Source data: Begin
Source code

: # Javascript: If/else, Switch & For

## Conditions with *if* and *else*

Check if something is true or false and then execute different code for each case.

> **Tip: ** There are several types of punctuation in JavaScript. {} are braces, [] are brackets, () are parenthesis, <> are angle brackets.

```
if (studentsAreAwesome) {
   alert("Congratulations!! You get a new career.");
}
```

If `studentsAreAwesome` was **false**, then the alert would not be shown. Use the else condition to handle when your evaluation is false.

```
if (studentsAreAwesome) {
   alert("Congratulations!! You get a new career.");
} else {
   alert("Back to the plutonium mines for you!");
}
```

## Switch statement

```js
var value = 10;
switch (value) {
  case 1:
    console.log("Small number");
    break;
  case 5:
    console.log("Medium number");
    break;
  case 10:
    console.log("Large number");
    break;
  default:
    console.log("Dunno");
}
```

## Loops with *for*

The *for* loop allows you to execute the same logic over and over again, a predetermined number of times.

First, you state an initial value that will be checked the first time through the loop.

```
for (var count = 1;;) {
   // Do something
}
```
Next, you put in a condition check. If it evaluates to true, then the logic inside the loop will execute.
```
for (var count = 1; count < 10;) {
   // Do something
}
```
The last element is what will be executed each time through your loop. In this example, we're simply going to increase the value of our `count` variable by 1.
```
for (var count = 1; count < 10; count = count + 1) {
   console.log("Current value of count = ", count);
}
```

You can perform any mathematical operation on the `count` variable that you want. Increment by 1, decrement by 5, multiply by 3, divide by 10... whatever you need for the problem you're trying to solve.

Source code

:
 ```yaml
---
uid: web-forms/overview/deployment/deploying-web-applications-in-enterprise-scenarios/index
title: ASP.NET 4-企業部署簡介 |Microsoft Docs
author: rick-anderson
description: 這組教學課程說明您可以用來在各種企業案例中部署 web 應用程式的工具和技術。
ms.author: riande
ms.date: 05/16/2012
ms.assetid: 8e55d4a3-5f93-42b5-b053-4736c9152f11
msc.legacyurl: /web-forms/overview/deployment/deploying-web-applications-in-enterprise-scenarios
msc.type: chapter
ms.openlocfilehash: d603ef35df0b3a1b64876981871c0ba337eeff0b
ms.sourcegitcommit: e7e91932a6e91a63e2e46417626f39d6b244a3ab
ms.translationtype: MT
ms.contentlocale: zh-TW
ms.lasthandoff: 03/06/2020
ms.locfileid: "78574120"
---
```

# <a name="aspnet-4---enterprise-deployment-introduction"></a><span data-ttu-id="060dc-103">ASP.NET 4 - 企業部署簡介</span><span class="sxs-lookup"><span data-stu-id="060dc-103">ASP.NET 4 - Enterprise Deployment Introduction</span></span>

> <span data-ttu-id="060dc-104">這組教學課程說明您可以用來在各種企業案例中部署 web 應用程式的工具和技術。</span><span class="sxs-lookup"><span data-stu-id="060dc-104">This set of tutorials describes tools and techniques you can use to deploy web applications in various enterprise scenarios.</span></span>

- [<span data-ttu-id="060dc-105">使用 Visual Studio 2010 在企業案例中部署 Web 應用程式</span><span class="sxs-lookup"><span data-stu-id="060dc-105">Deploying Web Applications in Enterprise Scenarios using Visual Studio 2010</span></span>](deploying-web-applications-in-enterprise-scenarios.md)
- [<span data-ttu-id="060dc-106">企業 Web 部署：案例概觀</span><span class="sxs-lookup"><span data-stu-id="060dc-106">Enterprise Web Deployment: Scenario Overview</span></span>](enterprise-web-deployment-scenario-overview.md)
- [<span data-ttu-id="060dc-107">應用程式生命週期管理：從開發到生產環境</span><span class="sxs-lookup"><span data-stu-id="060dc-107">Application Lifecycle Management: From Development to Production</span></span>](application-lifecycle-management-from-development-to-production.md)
Source data: End
## Task directions
Count up the lines in the records where the string "scenarios" appears. Your reply is that number alone.

## Answer space
4